Depuis 2009, le Maroc a mis en place comme mesure de contrôle une vaccination annuelle avec un vaccin vivant atténué (source : alerte ProMED du 10/02/2020). Pour 2020, une campagne de vaccination contre la PPR et la clavelée avait été mise en place le 17/01/2020 (source : rapport OIE du 07/02/2020). Au 16/02/2020, un total de 8,7 millions d’ovins et caprins avaient été vaccinés contre la PPR, soit environ 1/3 de la population totale (source : rapport OIE du 17/02/2020). Cette campagne de vaccination se poursuit à l’échelle du pays.

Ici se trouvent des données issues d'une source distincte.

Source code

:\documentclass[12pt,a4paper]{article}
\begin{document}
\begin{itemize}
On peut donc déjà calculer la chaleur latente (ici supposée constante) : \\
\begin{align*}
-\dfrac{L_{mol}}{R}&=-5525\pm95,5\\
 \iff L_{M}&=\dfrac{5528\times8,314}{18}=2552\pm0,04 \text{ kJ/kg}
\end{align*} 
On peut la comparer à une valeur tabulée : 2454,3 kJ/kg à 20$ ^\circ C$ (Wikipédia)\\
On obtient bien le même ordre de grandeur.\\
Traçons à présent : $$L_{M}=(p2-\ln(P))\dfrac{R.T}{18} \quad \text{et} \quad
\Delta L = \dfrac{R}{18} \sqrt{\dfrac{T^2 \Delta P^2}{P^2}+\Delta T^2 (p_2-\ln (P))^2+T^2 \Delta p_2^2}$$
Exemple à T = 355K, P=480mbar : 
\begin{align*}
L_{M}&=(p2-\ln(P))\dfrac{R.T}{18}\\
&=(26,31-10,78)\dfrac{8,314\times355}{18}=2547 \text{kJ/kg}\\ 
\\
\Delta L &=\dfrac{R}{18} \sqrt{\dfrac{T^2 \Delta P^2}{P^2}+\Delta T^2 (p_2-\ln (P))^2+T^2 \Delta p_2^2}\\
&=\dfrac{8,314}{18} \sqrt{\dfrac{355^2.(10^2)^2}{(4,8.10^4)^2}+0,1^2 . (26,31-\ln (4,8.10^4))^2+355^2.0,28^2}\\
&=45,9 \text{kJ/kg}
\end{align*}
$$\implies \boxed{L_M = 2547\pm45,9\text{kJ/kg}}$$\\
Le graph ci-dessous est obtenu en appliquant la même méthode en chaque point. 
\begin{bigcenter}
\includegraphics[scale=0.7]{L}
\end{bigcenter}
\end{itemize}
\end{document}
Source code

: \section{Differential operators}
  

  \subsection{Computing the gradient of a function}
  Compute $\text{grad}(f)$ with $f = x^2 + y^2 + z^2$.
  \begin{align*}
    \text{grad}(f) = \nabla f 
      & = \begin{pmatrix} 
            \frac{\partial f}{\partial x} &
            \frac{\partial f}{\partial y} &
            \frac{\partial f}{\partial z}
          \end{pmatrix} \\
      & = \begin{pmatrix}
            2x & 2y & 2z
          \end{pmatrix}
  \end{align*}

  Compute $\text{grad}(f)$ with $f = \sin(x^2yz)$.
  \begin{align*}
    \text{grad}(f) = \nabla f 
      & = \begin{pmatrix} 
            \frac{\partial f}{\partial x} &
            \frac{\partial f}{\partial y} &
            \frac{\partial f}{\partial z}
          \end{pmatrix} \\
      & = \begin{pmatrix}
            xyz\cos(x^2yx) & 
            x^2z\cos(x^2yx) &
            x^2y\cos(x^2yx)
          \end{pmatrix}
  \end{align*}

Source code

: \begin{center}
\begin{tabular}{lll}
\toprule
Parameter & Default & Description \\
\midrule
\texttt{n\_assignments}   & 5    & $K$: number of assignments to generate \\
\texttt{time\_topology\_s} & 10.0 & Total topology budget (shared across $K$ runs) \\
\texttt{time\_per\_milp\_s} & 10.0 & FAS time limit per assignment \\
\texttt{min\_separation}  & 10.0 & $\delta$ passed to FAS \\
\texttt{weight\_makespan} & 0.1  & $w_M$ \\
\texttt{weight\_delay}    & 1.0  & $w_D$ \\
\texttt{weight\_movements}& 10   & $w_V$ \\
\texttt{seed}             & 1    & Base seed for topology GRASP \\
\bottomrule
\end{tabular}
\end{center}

Le Maroc est le seul pays du Maghreb à viser l’éradication de la PPR et à consacrer des moyens substantiels à cet égard. De plus, la vaccination reste très partielle en Afrique sahélienne alors que la population de petits ruminants s’élève à plusieurs centaines de millions de têtes. Compte tenu des flux commerciaux entre l’Afrique sahélienne et l’Afrique du Nord (Tchad vers Libye, Soudan vers l’Egypte d’une part, et vers la péninsule arabe d’autre part), les risques d’introduction virale sont très élevés. Les virus introduits dans la péninsule arabe peuvent se retrouver en Turquie puis en Europe comme ce fut le cas naguère avec la PPR en Bulgarie (OIE, 2018), ou la dermatose nodulaire contagieuse dans les Balkans (Mercier et al. 2018).
Références :
Ettair, M., 2012. Stratégie de surveillance et de lutte contre la PPR au Maroc. REMESA: atelier conjoint REPIVET-RESEPSA des, 12, pp.1-15.
Hammouchi, M., Loutfi, C., Sebbar, G., Touil, N., Chaffai, N., Batten, C., Harif, B., Oura, C. and El Harrak, M., 2012. Experimental infection of alpine goats with a
Moroccan strain of peste des petits ruminants virus (PPRV). Veterinary microbiology, 160(1-2), pp.240-244.
Mercier, A., Arsevska, E., Bournez, L., Bronner, A., Calavas, D., Cauchard, J., Falala, S., Caufour, P., Tisseuil, C., Lefrançois, T. and Lancelot, R., 2018. Spread rate of lumpy skin disease in the Balkans, 2015–2016. Transboundary and Emerging Diseases, 65(1), pp.240-243.
Yassir, L., Mounir, K., Coste, C., Lancelot, R. and Mohammed, B. 2019. Ovine network between fatteners and breeders in middle atlas of Morocco: Where to act to prevent the spread of epidemics? Epidemiol Open J., 4(1): 21-30.